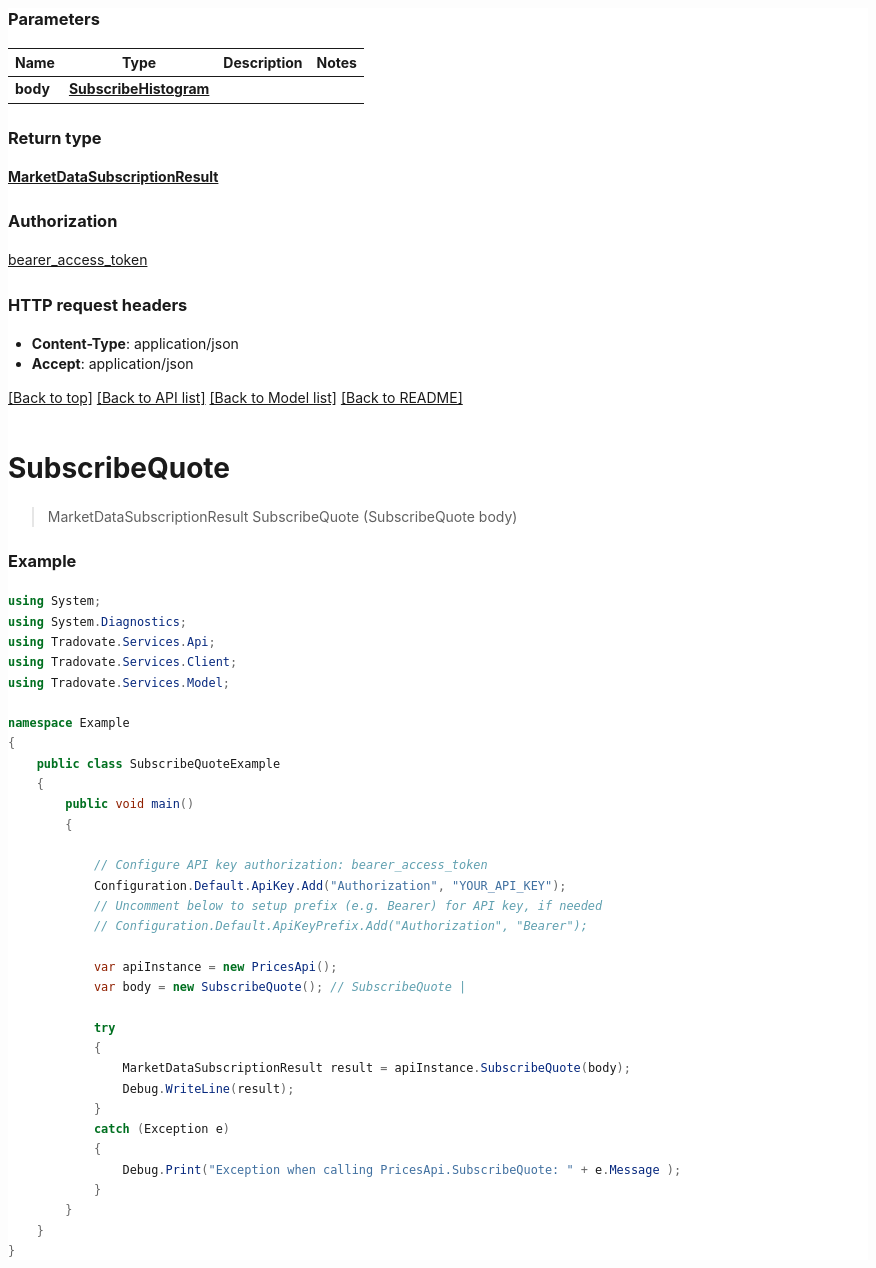 ### Parameters

Name | Type | Description  | Notes
------------- | ------------- | ------------- | -------------
 **body** | [**SubscribeHistogram**](SubscribeHistogram.md)|  | 

### Return type

[**MarketDataSubscriptionResult**](MarketDataSubscriptionResult.md)

### Authorization

[bearer_access_token](../README.md#bearer_access_token)

### HTTP request headers

 - **Content-Type**: application/json
 - **Accept**: application/json

[[Back to top]](#) [[Back to API list]](../README.md#documentation-for-api-endpoints) [[Back to Model list]](../README.md#documentation-for-models) [[Back to README]](../README.md)

<a name="subscribequote"></a>
# **SubscribeQuote**
> MarketDataSubscriptionResult SubscribeQuote (SubscribeQuote body)



### Example
```csharp
using System;
using System.Diagnostics;
using Tradovate.Services.Api;
using Tradovate.Services.Client;
using Tradovate.Services.Model;

namespace Example
{
    public class SubscribeQuoteExample
    {
        public void main()
        {
            
            // Configure API key authorization: bearer_access_token
            Configuration.Default.ApiKey.Add("Authorization", "YOUR_API_KEY");
            // Uncomment below to setup prefix (e.g. Bearer) for API key, if needed
            // Configuration.Default.ApiKeyPrefix.Add("Authorization", "Bearer");

            var apiInstance = new PricesApi();
            var body = new SubscribeQuote(); // SubscribeQuote | 

            try
            {
                MarketDataSubscriptionResult result = apiInstance.SubscribeQuote(body);
                Debug.WriteLine(result);
            }
            catch (Exception e)
            {
                Debug.Print("Exception when calling PricesApi.SubscribeQuote: " + e.Message );
            }
        }
    }
}
```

+ + + + + + +

• ABOUT THIS EXERCISE
Every record, from top to bottom, gets written out exactly; no picture goes into the copy.

• FINISHED TASK
 ### Parameters

Name | Type | Description  | Notes
------------- | ------------- | ------------- | -------------
 **body** | [**SubscribeHistogram**](SubscribeHistogram.md)|  | 

### Return type

[**MarketDataSubscriptionResult**](MarketDataSubscriptionResult.md)

### Authorization

[bearer_access_token](../README.md#bearer_access_token)

### HTTP request headers

 - **Content-Type**: application/json
 - **Accept**: application/json

[[Back to top]](#) [[Back to API list]](../README.md#documentation-for-api-endpoints) [[Back to Model list]](../README.md#documentation-for-models) [[Back to README]](../README.md)

<a name="subscribequote"></a>
# **SubscribeQuote**
> MarketDataSubscriptionResult SubscribeQuote (SubscribeQuote body)



### Example
```csharp
using System;
using System.Diagnostics;
using Tradovate.Services.Api;
using Tradovate.Services.Client;
using Tradovate.Services.Model;

namespace Example
{
    public class SubscribeQuoteExample
    {
        public void main()
        {
            
            // Configure API key authorization: bearer_access_token
            Configuration.Default.ApiKey.Add("Authorization", "YOUR_API_KEY");
            // Uncomment below to setup prefix (e.g. Bearer) for API key, if needed
            // Configuration.Default.ApiKeyPrefix.Add("Authorization", "Bearer");

            var apiInstance = new PricesApi();
            var body = new SubscribeQuote(); // SubscribeQuote | 

            try
            {
                MarketDataSubscriptionResult result = apiInstance.SubscribeQuote(body);
                Debug.WriteLine(result);
            }
            catch (Exception e)
            {
                Debug.Print("Exception when calling PricesApi.SubscribeQuote: " + e.Message );
            }
        }
    }
}
```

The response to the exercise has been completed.